GOAL 15: LIFE ON LAND
Of the 8300 known animal breeds, 8 per cent are extinct and 22 per cent are at risk of extinction.
The recent bushfires across Australia have decimated populations of native flora and fauna, raising concerns about the country’s biodiversity – among the most unique in the world.
But even before this bushfire season, koala numbers were already in serious decline, mainly due to deforestation.
Tasmanian devils, already under threat from a horrific disease, are being killed by vehicles on Tasmanian roads.
And the platypus is suffering, experts suspect, from human impact on the natural waterways in which they live.
To convince policy-makers to pass legislation that protects these animals, conservationists have to prove that numbers have declined to the point where their continued existence is under threat.
This means conservationists have to actually find the animals — which in the waterways, treetops and on the forest floors where they live is not easy. But there are some clever solutions to these challenges.
A numbers game
Researchers from the Queensland University of Technology are using drones containing heat-seeking sensors to locate koalas in the forests around Brisbane.
The information collected by the camera is fed into an algorithm, which works out whether the animal giving off the heat signature is a koala or some other animal.
In Victoria, the Hazelwood Forestry Company also uses drones with thermal cameras to check out the forest for koalas before trees are felled. When a koala is found, the company relocates it under a government permit.
To check platypus numbers, ecologist Josh Griffiths from conservation company Cesar uses genetic sequencing technology to check water samples taken from known platypus habitats.
Griffiths, who is working with the University of Melbourne and San Diego Zoo Global on this project, explained that such a sample might only contain a tiny trace of platypus DNA, but also genetic evidence of lots of other animal species.
“We might get up to 30 million readings in one sample, so we have to be able to cross-reference what is what by comparing it to a database of DNA profiles,” he said.
“We use a MiSeq sequencing machine that sorts through the DNA traces, and quantitative polymerase chain reaction technology to amplify the tiny samples so we can detect them.”
Saving the devil
Down in Tasmania, efforts are underway to protect Tasmanian devils from the dangers presented by cars and highways.
The Tasmanian Government’s Save the Tasmanian Devil Program (STDP) is working with Wildlife Safety Solutions, a company that designs posts containing optical sensors, on a project that the conservationists hope will save devils, as well as many other animals, from being killed on Tasmanian roads.
“When a car comes past, at night with its headlights on, the sensor picks up a sudden increase in light from a car headlight and triggers an alarm, which then emits a sound and a blue and yellow strobe-type LED light,” said engineer Jack Swanepoel, the CEO of Wildlife Safety Solutions.
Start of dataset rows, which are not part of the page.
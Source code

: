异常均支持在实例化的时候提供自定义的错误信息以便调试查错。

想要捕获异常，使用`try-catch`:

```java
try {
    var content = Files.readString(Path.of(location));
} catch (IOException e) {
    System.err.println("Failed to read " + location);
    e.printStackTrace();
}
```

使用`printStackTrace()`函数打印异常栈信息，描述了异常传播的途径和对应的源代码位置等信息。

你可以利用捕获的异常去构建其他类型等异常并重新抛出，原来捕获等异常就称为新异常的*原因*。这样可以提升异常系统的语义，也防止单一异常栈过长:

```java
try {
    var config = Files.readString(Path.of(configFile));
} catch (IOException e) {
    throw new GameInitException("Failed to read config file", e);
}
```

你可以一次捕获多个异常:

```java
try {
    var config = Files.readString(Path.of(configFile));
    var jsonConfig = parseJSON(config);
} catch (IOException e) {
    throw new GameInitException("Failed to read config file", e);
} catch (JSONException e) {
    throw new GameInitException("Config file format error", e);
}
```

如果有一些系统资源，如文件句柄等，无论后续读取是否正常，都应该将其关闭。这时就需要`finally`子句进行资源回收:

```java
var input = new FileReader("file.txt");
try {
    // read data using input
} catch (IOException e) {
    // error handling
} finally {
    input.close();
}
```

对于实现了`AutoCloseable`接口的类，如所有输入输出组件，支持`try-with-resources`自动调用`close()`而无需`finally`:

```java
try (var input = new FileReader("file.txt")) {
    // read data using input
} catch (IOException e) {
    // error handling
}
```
Swanepoel said that any animal nearby will be alerted and look up from what it’s doing in time to avoid the car.
“Ordinarily, by the time they hear the car, the animal is startled and it’s too late,” he said.
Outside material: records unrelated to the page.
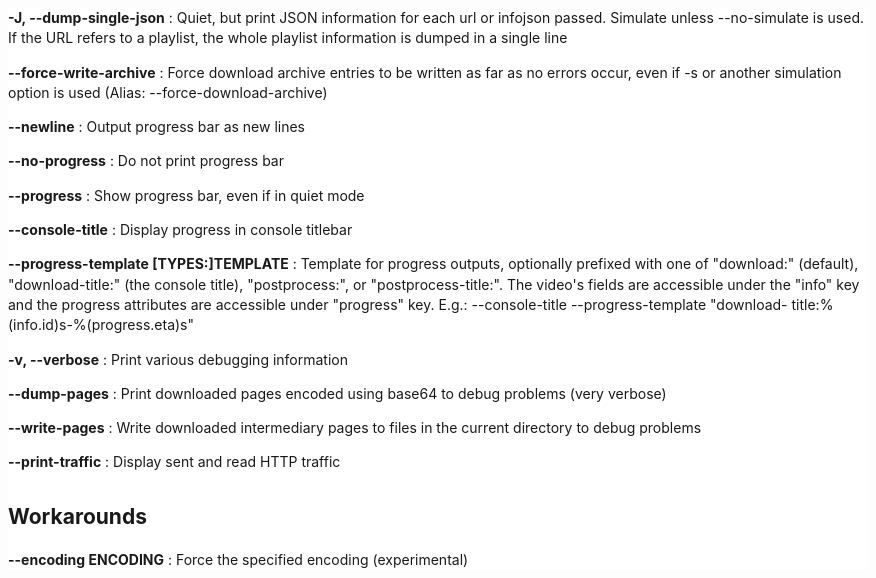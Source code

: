 **-J, --dump-single-json**
: Quiet, but print JSON information for each
                                    url or infojson passed. Simulate unless
                                    --no-simulate is used. If the URL refers to
                                    a playlist, the whole playlist information
                                    is dumped in a single line

**--force-write-archive**
: Force download archive entries to be written
                                    as far as no errors occur, even if -s or
                                    another simulation option is used (Alias:
                                    --force-download-archive)

**--newline**
: Output progress bar as new lines

**--no-progress**
: Do not print progress bar

**--progress**
: Show progress bar, even if in quiet mode

**--console-title**
: Display progress in console titlebar

**--progress-template [TYPES:]TEMPLATE**
: Template for progress outputs, optionally
                                    prefixed with one of "download:" (default),
                                    "download-title:" (the console title),
                                    "postprocess:",  or "postprocess-title:".
                                    The video's fields are accessible under the
                                    "info" key and the progress attributes are
                                    accessible under "progress" key. E.g.:
                                    --console-title --progress-template
                                    "download-
                                    title:%(info.id)s-%(progress.eta)s"

**-v, --verbose**
: Print various debugging information

**--dump-pages**
: Print downloaded pages encoded using base64
                                    to debug problems (very verbose)

**--write-pages**
: Write downloaded intermediary pages to files
                                    in the current directory to debug problems

**--print-traffic**
: Display sent and read HTTP traffic

## Workarounds

**--encoding ENCODING**
: Force the specified encoding (experimental)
Swanepoel is currently trialling his virtual fences elsewhere in Australia.
The ultimate goal of this work, said Griffiths, is that authorities will think more carefully about the environmental impact of what is being built and the practices they use.
So that’s road systems with wildlife crossings. Reservoirs and dams that don’t interrupt the natural flow of the water systems and the movement and interaction of the animals within them.
“We need a built environment that allows environmental flow and protects natural values,” Griffiths said.
“We don’t want to be sitting here in 50 years wondering what has happened to Australia’s most iconic animals.”